Oberwesel. Im vergangenen Jahr sorgte die Nachricht vom Aus des Mittelalterlichen Spectaculums für Schlagzeilen und große Enttäuschung. Die populäre Veranstaltung hatte in den vergangenen 40 Jahren Zigtausende Besucher – längst nicht nur eingefleischte Mittelalter-Fans – begeistert und war unstrittig ein Markenzeichen der Stadt Oberwesel.
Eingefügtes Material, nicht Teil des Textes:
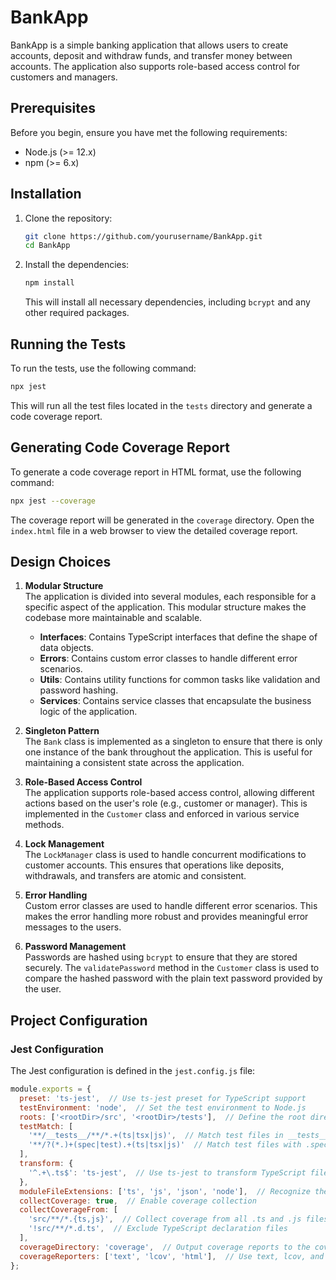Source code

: 
# BankApp

BankApp is a simple banking application that allows users to create accounts, deposit and withdraw funds, and transfer money between accounts. The application also supports role-based access control for customers and managers.

## Prerequisites

Before you begin, ensure you have met the following requirements:

- Node.js (>= 12.x)
- npm (>= 6.x)

## Installation

1. Clone the repository:

   ```bash
   git clone https://github.com/yourusername/BankApp.git
   cd BankApp
   ```

2. Install the dependencies:

   ```bash
   npm install
   ```

   This will install all necessary dependencies, including `bcrypt` and any other required packages.

## Running the Tests

To run the tests, use the following command:

```bash
npx jest
```

This will run all the test files located in the `tests` directory and generate a code coverage report.

## Generating Code Coverage Report

To generate a code coverage report in HTML format, use the following command:

```bash
npx jest --coverage
```

The coverage report will be generated in the `coverage` directory. Open the `index.html` file in a web browser to view the detailed coverage report.

## Design Choices

1. **Modular Structure**  
   The application is divided into several modules, each responsible for a specific aspect of the application. This modular structure makes the codebase more maintainable and scalable.
   - **Interfaces**: Contains TypeScript interfaces that define the shape of data objects.
   - **Errors**: Contains custom error classes to handle different error scenarios.
   - **Utils**: Contains utility functions for common tasks like validation and password hashing.
   - **Services**: Contains service classes that encapsulate the business logic of the application.

2. **Singleton Pattern**  
   The `Bank` class is implemented as a singleton to ensure that there is only one instance of the bank throughout the application. This is useful for maintaining a consistent state across the application.

3. **Role-Based Access Control**  
   The application supports role-based access control, allowing different actions based on the user's role (e.g., customer or manager). This is implemented in the `Customer` class and enforced in various service methods.

4. **Lock Management**  
   The `LockManager` class is used to handle concurrent modifications to customer accounts. This ensures that operations like deposits, withdrawals, and transfers are atomic and consistent.

5. **Error Handling**  
   Custom error classes are used to handle different error scenarios. This makes the error handling more robust and provides meaningful error messages to the users.

6. **Password Management**  
   Passwords are hashed using `bcrypt` to ensure that they are stored securely. The `validatePassword` method in the `Customer` class is used to compare the hashed password with the plain text password provided by the user.

## Project Configuration

### Jest Configuration

The Jest configuration is defined in the `jest.config.js` file:

```javascript
module.exports = {
  preset: 'ts-jest',  // Use ts-jest preset for TypeScript support
  testEnvironment: 'node',  // Set the test environment to Node.js
  roots: ['<rootDir>/src', '<rootDir>/tests'],  // Define the root directories for your source and test files
  testMatch: [
    '**/__tests__/**/*.+(ts|tsx|js)',  // Match test files in __tests__ directories
    '**/?(*.)+(spec|test).+(ts|tsx|js)'  // Match test files with .spec or .test in their names
  ],
  transform: {
    '^.+\.ts$': 'ts-jest',  // Use ts-jest to transform TypeScript files
  },
  moduleFileExtensions: ['ts', 'js', 'json', 'node'],  // Recognize these file extensions
  collectCoverage: true,  // Enable coverage collection
  collectCoverageFrom: [
    'src/**/*.{ts,js}',  // Collect coverage from all .ts and .js files in src
    '!src/**/*.d.ts',  // Exclude TypeScript declaration files
  ],
  coverageDirectory: 'coverage',  // Output coverage reports to the coverage directory
  coverageReporters: ['text', 'lcov', 'html'],  // Use text, lcov, and html reporters for coverage
};
```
Doch der „Verein zur Erhaltung mittelalterlichen Brauchtums in Oberwesel“, der das Spectaculum mit Kompetenz und Herzblut auf die Beine gestellt hatte, musste letztlich kapitulieren. „Die Sicherheitsbestimmungen und Auflagen sind immens“, sagte der Vorsitzende, Joachim Fladl, im Gespräch mit dem RHA. „Das alles ist für uns als Ehrenamtliche finanziell, organisatorisch und versicherungsrechtlich nicht mehr machbar“, sagt er spürbar mit großem Bedauern.
Notbremse gezogen
Fladl und sein Verein zogen also schweren Herzens die Notbremse. Es ist ihnen auch kein Trost, dass derzeit zahlreiche, überwiegend ehrenamtlich organisierte Veranstaltungen ebenfalls auf der Kippe stehen. Laufveranstaltungen, Kultur- und Wanderevents und Dorf- und Stadtfeste stehen durch steigende Gebühren und Auflagen vor einer unsicheren Zukunft. Jüngstes Beispiel dafür in der Region ist der Mittelrheinische Weinfrühling. Dort tun die umtriebigen Planer und Macher des Fördervereins Boppard Hamm alles, um diese Erfolgsveranstaltung, die bei der jüngsten Auflage 12.000 Menschen begeisterte, zu erhalten. Doch ein einfacher Selbstläufer ist dies sicherlich nicht.
In Oberwesel hat man das Kapitel Spectaculum abgehakt. „Wir hatten im März noch mal Gespräche mit der Stadt geführt, aber das Mittelrheinische Spectaculum, wie wir es in all den Jahren erlebt haben, wird es nicht mehr geben. Das steht fest“, so Joachim Fladl. Oberwesel ist um eine beliebte Attraktion ärmer, für die Menschen aller Generationen der Region ist dies ein Verlust.
Vision zur Buga 2029
Doch Joachim Fladl und seine Mitstreiter haben eine Vision, die Hoffnung macht. „Warten wir mal ab, wie sich Oberwesel im Hinblick auf die Bundesgartenschau 2029 im Uferbereich präsentieren wird“, so Joachim Fladl. „Wir können uns durchaus vorstellen, dass wir dann am Rhein unser Fest wieder aufleben lassen.“ Natürlich wäre solch ein „Spectaculum light“ nicht vergleichbar mit dem bisherigen Mittelalter-Event. Aber die kreativen Köpfe des Vereins zur Erhaltung mittelalterlichen Brauchtums in Oberwesel machen sich Gedanken, wie eine solche Veranstaltung zu realisieren sein könnte. Ein gut durchdachtes und tragfähiges Konzept könnte die Basis sein für einen „Hauch von Mittelalter“ im Jahr 2029 und danach. „Gute Ideen und potenzielle Unterstützer sind bei uns willkommen“, sagt Joachim Fladl.